◆ **INSTRUCTIONS TO FOLLOW**: Check each line below for the word "cobra", and copy those that have it.

◆ **DATASET RECORDS**:
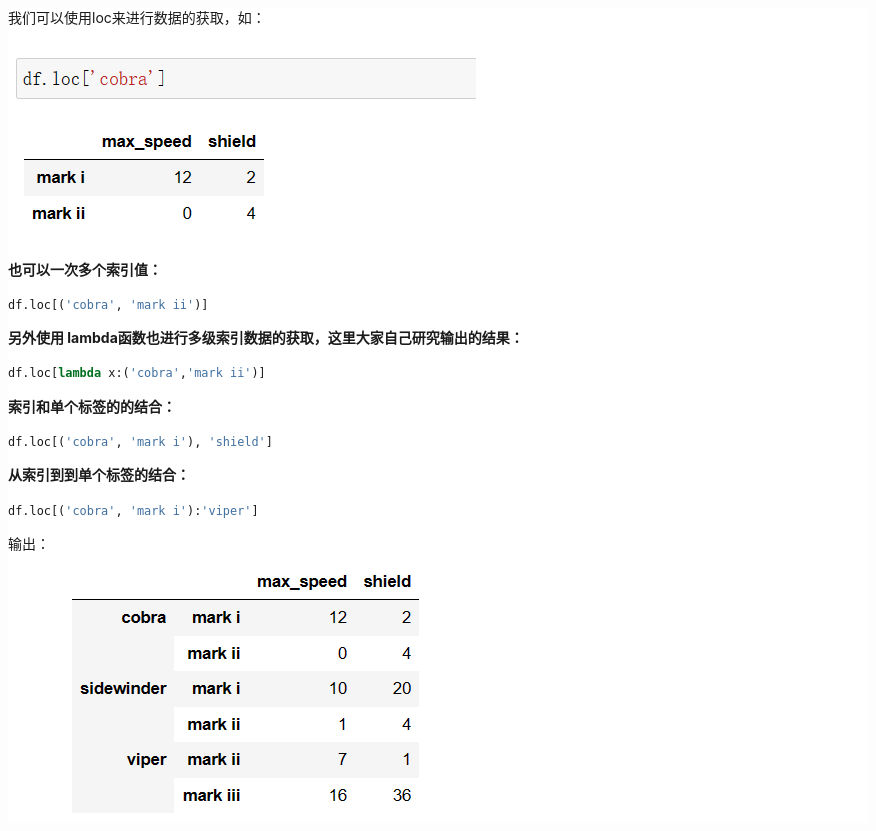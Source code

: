 我们可以使用loc来进行数据的获取，如：

![](15.png)



**也可以一次多个索引值：**

```python
df.loc[('cobra', 'mark ii')]
```

**另外使用  lambda函数也进行多级索引数据的获取，这里大家自己研究输出的结果：**

```python 
df.loc[lambda x:('cobra','mark ii')]
```

**索引和单个标签的的结合：**

```python
df.loc[('cobra', 'mark i'), 'shield']
```

**从索引到到单个标签的结合：**

```python
df.loc[('cobra', 'mark i'):'viper']
```

输出：

![](16.png)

◆ **YOUR SOLUTION**:
df.loc[('cobra', 'mark ii')]
df.loc[lambda x:('cobra','mark ii')]
df.loc[('cobra', 'mark i'), 'shield']
df.loc[('cobra', 'mark i'):'viper']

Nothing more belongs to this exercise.